However, it wasn't clear what the solution was to the "change UUID"
problem when CRCs were ready, and we also needed to understand the
behaviour of cloned v5 filesystems on COW based snapshots before we
made any sort of change that could require rewriting all the
metadata in the filesystem. So it took some time for the issue to
come to the top of the "remaining problems to solve" and when it did
we had already built up enough knowledge about v5 filesystem
behaviour to determine the best way to solve the problem.

IOWs, it was always the plan to support it so that tools like
xfs_copy worked properly with v5 filesystems, but it wasn't a
primary concern compared to making CRCs robust. It was fixed
a couple of years ago:

commit 9c4e12fb60c15dc9c5e54041c9679454b42cb23e
Author: Eric Sandeen <sandeen@sandeen.net>
Date:   Mon Aug 3 10:45:00 2015 +1000

    xfsprogs: Add new sb_meta_uuid field, update userspace tools to manipulate it
    
    This adds a new superblock field, sb_meta_uuid.  This allows us to
    change the use-visible UUID on crc-enabled filesytems from userspace
    if desired, by copying the existing UUID to the new location for
    metadata comparisons.  If this is done, an incompat flag must be
    set to prevent older filesystems from mounting the filesystem, but
    the original UUID can be restored, and the incompat flag removed,
    with a new xfs_db / xfs_admin UUID command, "restore."
    
    Much of this patch mirrors the kernel patch in simply renaming
    the field used for metadata uuid comparison; other bits:
    
    * Teach xfs_db to print the new meta_uuid field
    * Allow xfs_db to generate a new UUID for CRC-enabled filesystems
    * Allow xfs_db to revert to the original UUID and clear the flag
    * Fix up xfs_copy to work with CRC-enabled filesystems
    * Update the xfs_admin manpage to show the UUID "restore" command
    
    Signed-off-by: Eric Sandeen <sandeen@redhat.com>
    Reviewed-by: Brian Foster <bfoster@redhat.com>
    Signed-off-by: Dave Chinner <david@fromorbit.com>

> See also https://www.spinics.net/lists/xfs/msg19079.html

Yeah, that was in reaction to the loud claims that "CRCs are going
to slow everything down". Late last year we significantly reduced
the CPU overhead of CRC calculation on the write side , so it drops
off the CPU profiles in the workloads described in that like above
almost entirely.
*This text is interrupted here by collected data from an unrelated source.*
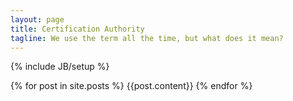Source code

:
 ```yaml
---
layout: page
title: Certification Authority
tagline: We use the term all the time, but what does it mean?
---
```

{% include JB/setup %}

<div class="posts">
  {% for post in site.posts %}
    {{post.content}}
  {% endfor %}
</div>

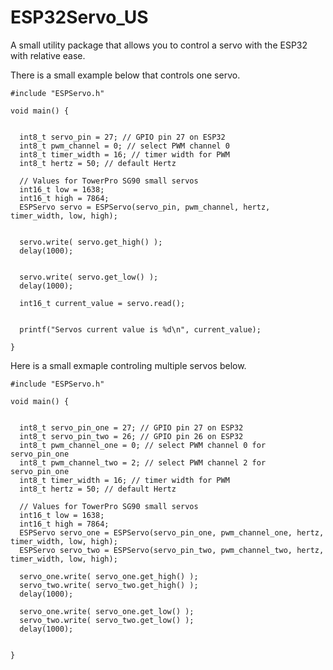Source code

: # ESP32Servo_US

<div>
  <p>
    A small utility package that allows you to control a servo with the ESP32 with relative ease.
  </p>
  
  <p>
    There is a small example below that controls one servo.
  </p>

</div>


```
#include "ESPServo.h"

void main() {


  int8_t servo_pin = 27; // GPIO pin 27 on ESP32
  int8_t pwm_channel = 0; // select PWM channel 0
  int8_t timer_width = 16; // timer width for PWM
  int8_t hertz = 50; // default Hertz
  
  // Values for TowerPro SG90 small servos
  int16_t low = 1638;
  int16_t high = 7864;
  ESPServo servo = ESPServo(servo_pin, pwm_channel, hertz, timer_width, low, high);
  
  
  servo.write( servo.get_high() );
  delay(1000); 
  
  
  servo.write( servo.get_low() );
  delay(1000);
  
  int16_t current_value = servo.read();  
  
  
  printf("Servos current value is %d\n", current_value);

}
```


<div>
  <p>
    Here is a small exmaple controling multiple servos below.
  </p>

</div>


```
#include "ESPServo.h"

void main() {


  int8_t servo_pin_one = 27; // GPIO pin 27 on ESP32
  int8_t servo_pin_two = 26; // GPIO pin 26 on ESP32
  int8_t pwm_channel_one = 0; // select PWM channel 0 for servo_pin_one
  int8_t pwm_channel_two = 2; // select PWM channel 2 for servo_pin_one
  int8_t timer_width = 16; // timer width for PWM
  int8_t hertz = 50; // default Hertz
  
  // Values for TowerPro SG90 small servos
  int16_t low = 1638;
  int16_t high = 7864;
  ESPServo servo_one = ESPServo(servo_pin_one, pwm_channel_one, hertz, timer_width, low, high);
  ESPServo servo_two = ESPServo(servo_pin_two, pwm_channel_two, hertz, timer_width, low, high);
  
  servo_one.write( servo_one.get_high() );
  servo_two.write( servo_two.get_high() );
  delay(1000); 
  
  servo_one.write( servo_one.get_low() );
  servo_two.write( servo_two.get_low() );
  delay(1000);


}
```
This was the commit:

commit cae028df53449905c944603df624ac94bc619661
Author: Dave Chinner <dchinner@redhat.com>
Date:   Mon Dec 5 14:40:32 2016 +1100

    xfs: optimise CRC updates
    
    Nick Piggin reported that the CRC overhead in an fsync heavy
    workload was higher than expected on a Power8 machine. Part of this
    was to do with the fact that the power8 CRC implementation is not
    efficient for CRC lengths of less than 512 bytes, and so the way we
    split the CRCs over the CRC field means a lot of the CRCs are
    reduced to being less than than optimal size.
    
    To optimise this, change the CRC update mechanism to zero the CRC
    field first, and then compute the CRC in one pass over the buffer
    and write the result back into the buffer. We can do this safely
    because anything writing a CRC has exclusive access to the buffer
    the CRC is being calculated over.
    
    We leave the CRC verify code the same - it still splits the CRC
    calculation - because we do not want read-only operations modifying
    the underlying buffer. This is because read-only operations may not
    have an exclusive access to the buffer guaranteed, and so temporary
    modifications could leak out to to other processes accessing the
    buffer concurrently.
    
    Signed-off-by: Dave Chinner <dchinner@redhat.com>
    Reviewed-by: Christoph Hellwig <hch@lst.de>
    Signed-off-by: Dave Chinner <david@fromorbit.com>

Cheers,

Dave.
-- 
Dave Chinner
david@fromorbit.com

^ permalink raw reply	[flat|nested] 5+ messages in thread

* Re: Bug? or normal behavior? if bug, then where? overlay, vfs, xfs, or ????
  2017-11-05 22:34       ` Dave Chinner
@ 2017-11-08 21:21         ` L A Walsh
  2017-11-09  1:47           ` Dave Chinner
  0 siblings, 1 reply; 5+ messages in thread
From: L A Walsh @ 2017-11-08 21:21 UTC (permalink / raw)
  To: Dave Chinner; +Cc: Amir Goldstein, overlayfs, linux-xfs, Darrick J. Wong

Dave Chinner wrote:
> Are you still getting all worked up about how metadata CRCs and
> the v5 on-disk format is going to make the sky fall, Linda? It's
> time to give in and come join us on the dark side...
>   
---
    I don't believe I've heard that the sky would fall.  I only had
2 issues -- 1 that metadata that I that I didn't care about or that I
wanted to change would be crc'd and prevent changing meta data I wanted
to change or would flag errors in meta data I didn't care about
(file last access time being a nanosecond or a day off due to bit rot
and crc flagging it as an error.

    Maybe you might remember, I first ran into this when,  as part of
my mkfs procedure, I assigned my own value to my disk's UUID, and at the
time, the crc-feature claimed the disk had a fault in it. 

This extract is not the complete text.